8時を過ぎた頃、郡司のマンションにゆうりの荷物が届き始めた。
郡司は夜勤明けで家にいないが、早朝で安いならと許可をもらったのだ。
ちなみに数日前に合鍵も作ってある。
あれこれ運んでくれている引越し業者の人に「こっちの部屋でお願いします」と廊下から繋がる8畳の部屋にどんどん運んでもらう。
キッチンに置いていたコーヒーミルやお気に入りのマグカップは、キッチンにそのまま置いてもらうことにした。
どこにしまって良いのか分からなかったから。
引越し業者の人たちが帰ったのは9時ちょっと過ぎ。
広い家にポツンと残されたゆうりはどうしたらいいか分からなくて、自分のものとして使っていいと言われた部屋に入って黙々と荷物の整理を始めた。
無心で荷物の整理を続けること…何時間だろう…。
玄関でガチャリと音がした。
ドアを開けると郡司が玄関で靴を脱いで廊下に一歩踏み出したところだった。
いつもと同様、夜勤明けとは思えない綺麗な顔でゆうりを見据えた。
「あ…。
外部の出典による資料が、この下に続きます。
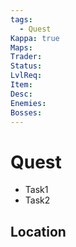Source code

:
 ```yaml
---
tags:
  - Quest
Kappa: true
Maps: 
Trader: 
Status: 
LvlReq: 
Item: 
Desc: 
Enemies: 
Bosses:
---
```

# Quest

* Task1
* Task2
## Location

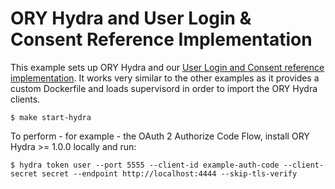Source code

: # ORY Hydra and User Login & Consent Reference Implementation

This example sets up ORY Hydra and our [User Login and Consent reference implementation](https://github.com/ory/hydra-login-consent-node).
It works very similar to the other examples as it provides a custom Dockerfile and loads supervisord in order to import
the ORY Hydra clients.

```
$ make start-hydra
```

To perform - for example - the OAuth 2 Authorize Code Flow, install ORY Hydra >= 1.0.0 locally and run:

```
$ hydra token user --port 5555 --client-id example-auth-code --client-secret secret --endpoint http://localhost:4444 --skip-tls-verify
```
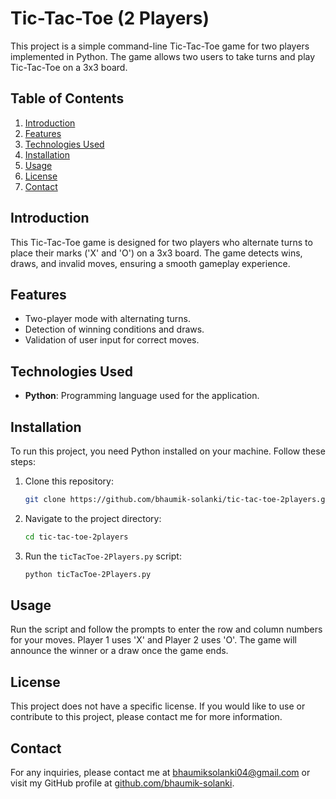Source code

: # Tic-Tac-Toe (2 Players)

This project is a simple command-line Tic-Tac-Toe game for two players implemented in Python. The game allows two users to take turns and play Tic-Tac-Toe on a 3x3 board.

## Table of Contents

1. [Introduction](#introduction)
2. [Features](#features)
3. [Technologies Used](#technologies-used)
4. [Installation](#installation)
5. [Usage](#usage)
6. [License](#license)
7. [Contact](#contact)

## Introduction

This Tic-Tac-Toe game is designed for two players who alternate turns to place their marks ('X' and 'O') on a 3x3 board. The game detects wins, draws, and invalid moves, ensuring a smooth gameplay experience.

## Features

- Two-player mode with alternating turns.
- Detection of winning conditions and draws.
- Validation of user input for correct moves.

## Technologies Used

- **Python**: Programming language used for the application.

## Installation

To run this project, you need Python installed on your machine. Follow these steps:

1. Clone this repository:
   ```bash
   git clone https://github.com/bhaumik-solanki/tic-tac-toe-2players.git
   ```

2. Navigate to the project directory:
   ```bash
   cd tic-tac-toe-2players
   ```

3. Run the `ticTacToe-2Players.py` script:
   ```bash
   python ticTacToe-2Players.py
   ```

## Usage

Run the script and follow the prompts to enter the row and column numbers for your moves. Player 1 uses 'X' and Player 2 uses 'O'. The game will announce the winner or a draw once the game ends.

## License

This project does not have a specific license. If you would like to use or contribute to this project, please contact me for more information.

## Contact

For any inquiries, please contact me at [bhaumiksolanki04@gmail.com](mailto:bhaumiksolanki04@gmail.com) or visit my GitHub profile at [github.com/bhaumik-solanki](https://github.com/bhaumik-solanki/).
おかえり…なさい」
「あ、今日だっけ…」
郡司は、透き通るひんやりとした声でそう言うと、ゆうりの目の前を通り過ぎてリビングに入って行った。
キッチンには自分の物がたくさんある。
慌ててキッチンに向かい「これっ…!ここでも使っていいですか?!」とゆうりが言うと、郡司は不思議そうな目をした。